The problem →
Below is a listing. Set down exactly the lines from the one containing "It is a World" through the one containing "for macros usage", both ends included, and leave out the rest.

-- Supplied material follows --

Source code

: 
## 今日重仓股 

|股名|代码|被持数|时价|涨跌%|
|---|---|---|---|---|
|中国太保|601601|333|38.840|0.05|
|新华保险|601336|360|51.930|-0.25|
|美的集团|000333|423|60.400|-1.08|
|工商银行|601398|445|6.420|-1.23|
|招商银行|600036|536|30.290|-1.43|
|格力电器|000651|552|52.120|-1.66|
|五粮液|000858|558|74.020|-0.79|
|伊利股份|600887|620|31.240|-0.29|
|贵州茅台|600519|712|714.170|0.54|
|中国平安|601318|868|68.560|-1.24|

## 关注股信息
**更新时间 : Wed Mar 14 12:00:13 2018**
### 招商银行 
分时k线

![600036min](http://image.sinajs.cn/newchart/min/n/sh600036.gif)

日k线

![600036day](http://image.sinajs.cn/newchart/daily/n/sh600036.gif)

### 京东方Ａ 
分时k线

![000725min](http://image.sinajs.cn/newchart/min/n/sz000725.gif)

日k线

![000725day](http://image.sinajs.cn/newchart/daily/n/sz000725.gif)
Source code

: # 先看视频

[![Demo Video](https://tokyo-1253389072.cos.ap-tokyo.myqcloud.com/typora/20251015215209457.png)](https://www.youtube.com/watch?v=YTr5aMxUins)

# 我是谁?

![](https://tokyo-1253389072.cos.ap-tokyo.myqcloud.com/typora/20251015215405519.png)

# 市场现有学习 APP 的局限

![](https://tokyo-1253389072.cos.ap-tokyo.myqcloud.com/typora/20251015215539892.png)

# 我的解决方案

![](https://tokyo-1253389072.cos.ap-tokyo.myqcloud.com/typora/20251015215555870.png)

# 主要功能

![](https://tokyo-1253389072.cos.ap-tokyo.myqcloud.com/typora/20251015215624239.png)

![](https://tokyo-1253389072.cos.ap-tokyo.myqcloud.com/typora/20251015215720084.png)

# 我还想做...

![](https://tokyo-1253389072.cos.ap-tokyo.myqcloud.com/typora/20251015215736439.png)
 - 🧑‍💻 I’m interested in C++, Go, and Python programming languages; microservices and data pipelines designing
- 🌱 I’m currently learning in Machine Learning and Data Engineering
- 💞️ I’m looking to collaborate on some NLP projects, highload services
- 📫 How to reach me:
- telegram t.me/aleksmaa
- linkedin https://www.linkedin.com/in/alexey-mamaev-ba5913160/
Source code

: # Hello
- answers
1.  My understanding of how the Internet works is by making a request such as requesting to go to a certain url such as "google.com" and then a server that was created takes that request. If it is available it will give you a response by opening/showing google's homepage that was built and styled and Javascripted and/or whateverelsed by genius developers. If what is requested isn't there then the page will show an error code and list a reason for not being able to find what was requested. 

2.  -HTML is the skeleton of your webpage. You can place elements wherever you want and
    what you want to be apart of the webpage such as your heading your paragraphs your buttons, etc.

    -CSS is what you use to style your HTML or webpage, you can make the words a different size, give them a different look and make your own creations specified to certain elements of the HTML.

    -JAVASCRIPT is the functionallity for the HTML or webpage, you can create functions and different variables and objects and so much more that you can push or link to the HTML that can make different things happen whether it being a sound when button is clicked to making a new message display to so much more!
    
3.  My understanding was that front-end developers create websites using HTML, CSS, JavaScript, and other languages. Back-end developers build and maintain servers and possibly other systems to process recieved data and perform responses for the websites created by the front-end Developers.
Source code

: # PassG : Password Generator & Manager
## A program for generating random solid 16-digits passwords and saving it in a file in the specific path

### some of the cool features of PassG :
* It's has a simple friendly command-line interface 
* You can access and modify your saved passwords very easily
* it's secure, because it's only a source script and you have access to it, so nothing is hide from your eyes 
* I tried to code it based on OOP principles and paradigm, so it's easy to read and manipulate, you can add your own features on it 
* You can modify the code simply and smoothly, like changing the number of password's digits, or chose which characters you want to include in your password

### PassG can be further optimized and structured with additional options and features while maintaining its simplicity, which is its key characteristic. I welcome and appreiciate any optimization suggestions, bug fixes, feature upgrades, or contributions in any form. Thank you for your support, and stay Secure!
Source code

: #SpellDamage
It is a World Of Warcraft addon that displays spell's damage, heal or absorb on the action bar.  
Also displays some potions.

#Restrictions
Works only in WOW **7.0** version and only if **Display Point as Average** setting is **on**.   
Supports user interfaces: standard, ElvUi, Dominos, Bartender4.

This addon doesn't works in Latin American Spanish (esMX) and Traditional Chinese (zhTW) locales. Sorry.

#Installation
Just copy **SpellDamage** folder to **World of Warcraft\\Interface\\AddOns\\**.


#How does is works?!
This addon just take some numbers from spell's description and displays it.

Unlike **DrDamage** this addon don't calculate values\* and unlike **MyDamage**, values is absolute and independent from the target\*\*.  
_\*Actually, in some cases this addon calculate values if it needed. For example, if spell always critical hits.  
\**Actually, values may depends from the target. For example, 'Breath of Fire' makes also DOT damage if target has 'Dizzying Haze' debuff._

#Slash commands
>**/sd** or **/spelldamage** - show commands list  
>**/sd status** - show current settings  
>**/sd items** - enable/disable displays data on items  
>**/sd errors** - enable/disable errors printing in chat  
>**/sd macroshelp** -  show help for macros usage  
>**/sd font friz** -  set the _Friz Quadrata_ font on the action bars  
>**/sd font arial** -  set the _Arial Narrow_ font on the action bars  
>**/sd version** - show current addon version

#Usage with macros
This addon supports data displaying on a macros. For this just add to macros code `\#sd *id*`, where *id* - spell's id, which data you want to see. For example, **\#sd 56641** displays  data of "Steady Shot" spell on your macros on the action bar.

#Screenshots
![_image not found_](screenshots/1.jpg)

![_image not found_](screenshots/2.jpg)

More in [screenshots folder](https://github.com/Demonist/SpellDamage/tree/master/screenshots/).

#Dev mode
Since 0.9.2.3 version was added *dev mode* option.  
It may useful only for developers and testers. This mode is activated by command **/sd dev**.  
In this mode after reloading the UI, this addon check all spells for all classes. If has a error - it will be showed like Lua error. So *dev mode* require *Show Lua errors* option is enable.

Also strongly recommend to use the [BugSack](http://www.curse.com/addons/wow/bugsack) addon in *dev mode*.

-- Supplied material concluded --

Solution for this task →
It is a World Of Warcraft addon that displays spell's damage, heal or absorb on the action bar.  
Also displays some potions.

#Restrictions
Works only in WOW **7.0** version and only if **Display Point as Average** setting is **on**.   
Supports user interfaces: standard, ElvUi, Dominos, Bartender4.

This addon doesn't works in Latin American Spanish (esMX) and Traditional Chinese (zhTW) locales. Sorry.

#Installation
Just copy **SpellDamage** folder to **World of Warcraft\\Interface\\AddOns\\**.


#How does is works?!
This addon just take some numbers from spell's description and displays it.

Unlike **DrDamage** this addon don't calculate values\* and unlike **MyDamage**, values is absolute and independent from the target\*\*.  
_\*Actually, in some cases this addon calculate values if it needed. For example, if spell always critical hits.  
\**Actually, values may depends from the target. For example, 'Breath of Fire' makes also DOT damage if target has 'Dizzying Haze' debuff._

#Slash commands
>**/sd** or **/spelldamage** - show commands list  
>**/sd status** - show current settings  
>**/sd items** - enable/disable displays data on items  
>**/sd errors** - enable/disable errors printing in chat  
>**/sd macroshelp** -  show help for macros usage  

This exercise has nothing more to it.